--- Dataset records Enclosed Below ---

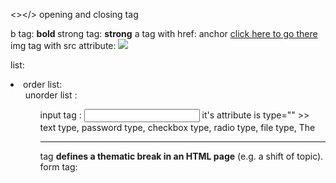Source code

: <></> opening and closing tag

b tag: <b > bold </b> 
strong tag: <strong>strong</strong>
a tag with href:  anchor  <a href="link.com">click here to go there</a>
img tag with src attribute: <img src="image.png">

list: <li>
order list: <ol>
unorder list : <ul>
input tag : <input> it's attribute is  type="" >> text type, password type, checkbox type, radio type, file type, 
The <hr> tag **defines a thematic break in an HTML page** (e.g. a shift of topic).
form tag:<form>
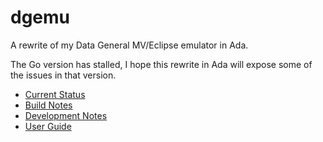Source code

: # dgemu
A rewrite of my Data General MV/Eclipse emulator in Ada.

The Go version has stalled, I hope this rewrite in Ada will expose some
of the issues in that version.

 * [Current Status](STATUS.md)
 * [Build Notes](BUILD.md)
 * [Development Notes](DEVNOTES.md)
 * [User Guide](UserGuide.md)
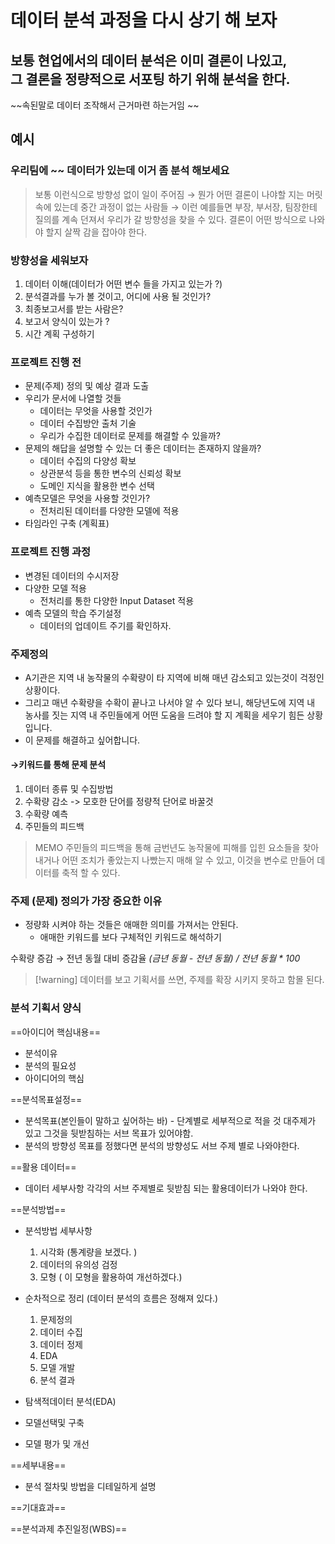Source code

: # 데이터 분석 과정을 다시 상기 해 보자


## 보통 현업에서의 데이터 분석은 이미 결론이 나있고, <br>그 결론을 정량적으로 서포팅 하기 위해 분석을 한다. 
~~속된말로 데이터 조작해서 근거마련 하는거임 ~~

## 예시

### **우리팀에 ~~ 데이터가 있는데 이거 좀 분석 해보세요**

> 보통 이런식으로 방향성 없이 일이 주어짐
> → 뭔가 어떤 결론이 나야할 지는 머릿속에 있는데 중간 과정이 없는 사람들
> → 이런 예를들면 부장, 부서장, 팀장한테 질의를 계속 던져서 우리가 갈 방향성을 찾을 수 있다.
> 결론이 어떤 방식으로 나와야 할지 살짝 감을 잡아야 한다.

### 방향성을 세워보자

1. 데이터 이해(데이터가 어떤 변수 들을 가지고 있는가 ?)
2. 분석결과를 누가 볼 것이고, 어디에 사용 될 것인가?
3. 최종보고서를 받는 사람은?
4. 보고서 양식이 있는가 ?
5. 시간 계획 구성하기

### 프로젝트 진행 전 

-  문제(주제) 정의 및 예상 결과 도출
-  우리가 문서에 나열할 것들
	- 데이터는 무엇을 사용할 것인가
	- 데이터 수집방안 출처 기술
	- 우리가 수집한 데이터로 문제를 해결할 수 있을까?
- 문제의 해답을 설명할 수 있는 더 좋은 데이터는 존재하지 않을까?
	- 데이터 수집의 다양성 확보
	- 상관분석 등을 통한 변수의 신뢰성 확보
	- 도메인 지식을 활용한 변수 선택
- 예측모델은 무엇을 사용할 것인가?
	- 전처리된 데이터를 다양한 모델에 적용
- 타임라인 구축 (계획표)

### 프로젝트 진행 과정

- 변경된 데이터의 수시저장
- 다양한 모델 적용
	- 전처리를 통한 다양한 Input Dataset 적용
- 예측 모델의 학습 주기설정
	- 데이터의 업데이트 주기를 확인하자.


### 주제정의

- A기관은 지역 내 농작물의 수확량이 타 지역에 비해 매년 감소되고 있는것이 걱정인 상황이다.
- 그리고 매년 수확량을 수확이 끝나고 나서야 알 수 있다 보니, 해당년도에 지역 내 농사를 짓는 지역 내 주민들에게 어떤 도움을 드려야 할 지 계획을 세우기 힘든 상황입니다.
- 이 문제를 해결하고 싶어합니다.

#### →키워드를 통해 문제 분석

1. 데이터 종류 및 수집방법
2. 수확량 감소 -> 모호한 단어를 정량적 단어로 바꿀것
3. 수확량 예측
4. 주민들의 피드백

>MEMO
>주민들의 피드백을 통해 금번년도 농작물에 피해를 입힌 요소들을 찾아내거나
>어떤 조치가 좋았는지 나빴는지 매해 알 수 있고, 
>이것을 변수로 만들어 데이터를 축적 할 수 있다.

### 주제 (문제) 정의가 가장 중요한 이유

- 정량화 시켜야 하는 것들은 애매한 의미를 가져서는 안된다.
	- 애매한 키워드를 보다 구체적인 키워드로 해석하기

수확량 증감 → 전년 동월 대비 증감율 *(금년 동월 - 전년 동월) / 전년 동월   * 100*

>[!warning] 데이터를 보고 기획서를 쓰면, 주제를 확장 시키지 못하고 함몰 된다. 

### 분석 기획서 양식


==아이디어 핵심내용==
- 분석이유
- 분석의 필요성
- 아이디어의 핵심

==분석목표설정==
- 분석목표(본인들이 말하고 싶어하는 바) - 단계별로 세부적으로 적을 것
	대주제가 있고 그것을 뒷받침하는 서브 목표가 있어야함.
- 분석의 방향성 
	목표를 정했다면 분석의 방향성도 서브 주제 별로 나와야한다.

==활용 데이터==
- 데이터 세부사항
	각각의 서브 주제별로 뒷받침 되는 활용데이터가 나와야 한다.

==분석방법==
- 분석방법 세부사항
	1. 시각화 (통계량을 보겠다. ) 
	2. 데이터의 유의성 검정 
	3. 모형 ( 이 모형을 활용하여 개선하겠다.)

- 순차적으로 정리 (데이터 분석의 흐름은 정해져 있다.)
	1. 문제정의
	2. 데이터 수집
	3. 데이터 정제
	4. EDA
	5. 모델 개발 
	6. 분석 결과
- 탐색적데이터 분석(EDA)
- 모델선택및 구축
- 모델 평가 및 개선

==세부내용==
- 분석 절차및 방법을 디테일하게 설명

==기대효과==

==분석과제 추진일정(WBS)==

--- End of Enclosed Dataset records ---

Required work: Output all entries unchanged; skip the pictures.

Expected answer:
Source code

: <></> opening and closing tag

b tag: <b > bold </b> 
strong tag: <strong>strong</strong>
a tag with href:  anchor  <a href="link.com">click here to go there</a>
img tag with src attribute: <img src="image.png">

list: <li>
order list: <ol>
unorder list : <ul>
input tag : <input> it's attribute is  type="" >> text type, password type, checkbox type, radio type, file type, 
The <hr> tag **defines a thematic break in an HTML page** (e.g. a shift of topic).
form tag:<form>
Source code

: # dgemu
A rewrite of my Data General MV/Eclipse emulator in Ada.

The Go version has stalled, I hope this rewrite in Ada will expose some
of the issues in that version.

 * [Current Status](STATUS.md)
 * [Build Notes](BUILD.md)
 * [Development Notes](DEVNOTES.md)
 * [User Guide](UserGuide.md)
Source code

: # 데이터 분석 과정을 다시 상기 해 보자


## 보통 현업에서의 데이터 분석은 이미 결론이 나있고, <br>그 결론을 정량적으로 서포팅 하기 위해 분석을 한다. 
~~속된말로 데이터 조작해서 근거마련 하는거임 ~~

## 예시

### **우리팀에 ~~ 데이터가 있는데 이거 좀 분석 해보세요**

> 보통 이런식으로 방향성 없이 일이 주어짐
> → 뭔가 어떤 결론이 나야할 지는 머릿속에 있는데 중간 과정이 없는 사람들
> → 이런 예를들면 부장, 부서장, 팀장한테 질의를 계속 던져서 우리가 갈 방향성을 찾을 수 있다.
> 결론이 어떤 방식으로 나와야 할지 살짝 감을 잡아야 한다.

### 방향성을 세워보자

1. 데이터 이해(데이터가 어떤 변수 들을 가지고 있는가 ?)
2. 분석결과를 누가 볼 것이고, 어디에 사용 될 것인가?
3. 최종보고서를 받는 사람은?
4. 보고서 양식이 있는가 ?
5. 시간 계획 구성하기

### 프로젝트 진행 전 

-  문제(주제) 정의 및 예상 결과 도출
-  우리가 문서에 나열할 것들
	- 데이터는 무엇을 사용할 것인가
	- 데이터 수집방안 출처 기술
	- 우리가 수집한 데이터로 문제를 해결할 수 있을까?
- 문제의 해답을 설명할 수 있는 더 좋은 데이터는 존재하지 않을까?
	- 데이터 수집의 다양성 확보
	- 상관분석 등을 통한 변수의 신뢰성 확보
	- 도메인 지식을 활용한 변수 선택
- 예측모델은 무엇을 사용할 것인가?
	- 전처리된 데이터를 다양한 모델에 적용
- 타임라인 구축 (계획표)

### 프로젝트 진행 과정

- 변경된 데이터의 수시저장
- 다양한 모델 적용
	- 전처리를 통한 다양한 Input Dataset 적용
- 예측 모델의 학습 주기설정
	- 데이터의 업데이트 주기를 확인하자.


### 주제정의

- A기관은 지역 내 농작물의 수확량이 타 지역에 비해 매년 감소되고 있는것이 걱정인 상황이다.
- 그리고 매년 수확량을 수확이 끝나고 나서야 알 수 있다 보니, 해당년도에 지역 내 농사를 짓는 지역 내 주민들에게 어떤 도움을 드려야 할 지 계획을 세우기 힘든 상황입니다.
- 이 문제를 해결하고 싶어합니다.

#### →키워드를 통해 문제 분석

1. 데이터 종류 및 수집방법
2. 수확량 감소 -> 모호한 단어를 정량적 단어로 바꿀것
3. 수확량 예측
4. 주민들의 피드백

>MEMO
>주민들의 피드백을 통해 금번년도 농작물에 피해를 입힌 요소들을 찾아내거나
>어떤 조치가 좋았는지 나빴는지 매해 알 수 있고, 
>이것을 변수로 만들어 데이터를 축적 할 수 있다.

### 주제 (문제) 정의가 가장 중요한 이유

- 정량화 시켜야 하는 것들은 애매한 의미를 가져서는 안된다.
	- 애매한 키워드를 보다 구체적인 키워드로 해석하기

수확량 증감 → 전년 동월 대비 증감율 *(금년 동월 - 전년 동월) / 전년 동월   * 100*

>[!warning] 데이터를 보고 기획서를 쓰면, 주제를 확장 시키지 못하고 함몰 된다. 

### 분석 기획서 양식


==아이디어 핵심내용==
- 분석이유
- 분석의 필요성
- 아이디어의 핵심

==분석목표설정==
- 분석목표(본인들이 말하고 싶어하는 바) - 단계별로 세부적으로 적을 것
	대주제가 있고 그것을 뒷받침하는 서브 목표가 있어야함.
- 분석의 방향성 
	목표를 정했다면 분석의 방향성도 서브 주제 별로 나와야한다.

==활용 데이터==
- 데이터 세부사항
	각각의 서브 주제별로 뒷받침 되는 활용데이터가 나와야 한다.

==분석방법==
- 분석방법 세부사항
	1. 시각화 (통계량을 보겠다. ) 
	2. 데이터의 유의성 검정 
	3. 모형 ( 이 모형을 활용하여 개선하겠다.)

- 순차적으로 정리 (데이터 분석의 흐름은 정해져 있다.)
	1. 문제정의
	2. 데이터 수집
	3. 데이터 정제
	4. EDA
	5. 모델 개발 
	6. 분석 결과
- 탐색적데이터 분석(EDA)
- 모델선택및 구축
- 모델 평가 및 개선

==세부내용==
- 분석 절차및 방법을 디테일하게 설명

==기대효과==

==분석과제 추진일정(WBS)==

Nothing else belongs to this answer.